Spanning three generations, 'Share The Moon' is the family saga of one girl, one moon and three lives; one Spanish, one English and one Finnish. Blended together into a captivating life journey and infused with tenderness and humor, each post can be read as an individual stand-alone piece. To read the complete adventure start from the very first post, 'Share The Moon', and simply work your way upwards. Welcome to my journey on the first Sunday of every month!

Sunday 25 March 2018

Canada







It is the English summer of 1988, and in that faraway place called America Ronald Reagan is into the final stretch of his tenure as President of The United States Of America. Within the space of a few short years, the world that he and I now preside over will dramatically alter, as The Great Eastern Power disintegrates  and along with it tumbles the division of Europe into East and West. But this unimaginable future is still waiting to happen as each of us live out the last familiar years of the 1980's. I have just graduated from the University of Surrey in Guildford with a Batchelor of Science Honours degree in Modern Mathematics. Nineteen-year-old Sis in turn has just begun her first year of studies in Psychology at The University of Cardiff in Wales. Amongst my accumulated life skills, I can now calculate the trajectory needed to send a satellite into space and maintain it on an eliptical orbit around our planet; for medical applications I can evolve equations that ensure a dialysis machine exactly recreates the functions of the very human organ that it replaces; and in the field of military applications I can apply advanced mathematical models to show that under certain conditions one can predict the outcome of military conflicts.

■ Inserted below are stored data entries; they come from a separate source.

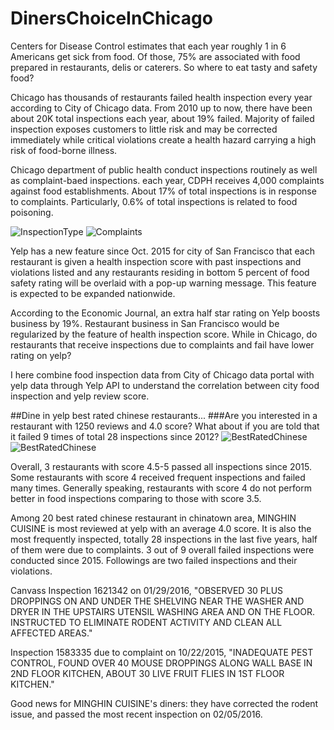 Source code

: # DinersChoiceInChicago

Centers for Disease Control estimates that each year roughly 1 in 6 Americans get sick from food. Of those, 75% are associated with food prepared in restaurants, delis or caterers. So where to eat tasty and safety food?

Chicago has thousands of restaurants failed health inspection every year according to City of Chicago data. From 2010 up to now, there have been about 20K total inspections each year, about 19% failed. Majority of failed inspection exposes customers to little risk and may be corrected immediately while critical violations create a health hazard carrying a high risk of food-borne illness.

Chicago department of public health conduct inspections routinely as well as complaint-baed inspections. each year, CDPH receives 4,000 complaints against food establishments. About 17% of total inspections is in response to complaints. Particularly, 0.6% of total inspections is related to food poisoning.

![InspectionType](https://github.com/m-yu/DinersChoiceInChicago/blob/master/InspectionType.png "InspectionType")
![Complaints](https://github.com/m-yu/DinersChoiceInChicago/blob/master/complaints.png "Complaints")

Yelp has a new feature since Oct. 2015 for city of San Francisco that each restaurant is given a health inspection score with past inspections and violations listed and any restaurants residing in bottom 5 percent of food safety rating will be overlaid with a pop-up warning message. This feature is expected to be expanded nationwide.

According to the Economic Journal, an extra half star rating on Yelp boosts business by 19%. Restaurant business in San Francisco would be regularized by the feature of health inspection score. While in Chicago, do restaurants that receive inspections due to complaints and fail have lower rating on yelp?

I here combine food inspection data from City of Chicago data portal with yelp data through Yelp API to understand the correlation between city food inspection and yelp review score. 

##Dine in yelp best rated chinese restaurants...
###Are you interested in a restaurant with 1250 reviews and 4.0 score? What about if you are told that it failed 9 times of total 28 inspections since 2012?
![BestRatedChinese](https://github.com/m-yu/DinersChoiceInChicago/blob/master/BestRatedChinese.png "Yelp best rated Chinese restaurant at Chicago Chinatown with food inspection results")
![BestRatedChinese](https://github.com/m-yu/DinersChoiceInChicago/blob/master/BestRatedChineseInspections.png "Yelp best rated Chinese restaurant at Chicago Chinatown with food inspection results")

Overall, 3 restaurants with score 4.5-5 passed all inspections since 2015. Some restaurants with score 4 received frequent inspections and failed many times. Generally speaking, restaurants with score 4 do not perform better in food inspections comparing to those with score 3.5.

Among 20 best rated chinese restaurant in chinatown area, MINGHIN CUISINE is most reviewed at yelp with an average 4.0 score. It is also the most frequently inspected, totally 28 inspections in the last five years, half of them were due to complaints. 3 out of 9 overall failed inspections were conducted since 2015. Followings are two failed inspections and their violations.  

Canvass Inspection 1621342 on 01/29/2016, "OBSERVED 30 PLUS DROPPINGS ON AND UNDER THE SHELVING NEAR THE WASHER AND DRYER IN THE UPSTAIRS UTENSIL WASHING AREA AND ON THE FLOOR. INSTRUCTED TO ELIMINATE RODENT ACTIVITY AND CLEAN ALL AFFECTED AREAS."

Inspection 1583335 due to complaint on 10/22/2015, "INADEQUATE PEST CONTROL, FOUND OVER 40 MOUSE DROPPINGS ALONG WALL BASE IN 2ND FLOOR KITCHEN, ABOUT 30 LIVE FRUIT FLIES IN 1ST FLOOR KITCHEN." 

Good news for MINGHIN CUISINE's diners: they have corrected the rodent issue, and passed the most recent inspection on 02/05/2016.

 Papa's dream of educating his daughters to a level not possible in the Spain of his childhood has indeed been realized. Indeed, aged twenty-four I have far superceded Papa's expectations, yet one unattainable prize still evades me and that is to be English; to have that inner tranquility, the feeling that finally I belong. I may talk like them, dress like them and outwardly behave like them, but deep down in the inner recess of my soul, I comprehend that I am not one of them. This country that I now inhabit, beautiful as it may be, is not and never will be my permanent home. But neither is it Spain. Eighteen long years have elapsed since I first stepped on the plane taking me away from my island with its sandy black volcanic beaches to this new emerald-green island they called England (see post Share The Moon), but the unremitting passage of time stops for nobody and gradually that six-year-old girl and her island have been consigned to all but a distant and faded memory. Now I find myself neither English nor Spanish. Yet I am at peace, because I now know with certainty that this home I am searching for has a name and a place and this is called Canada. The Roma fortune teller that came knocking on our door last Autumn told me so and I must assume that Roma fortune tellers know their stuff.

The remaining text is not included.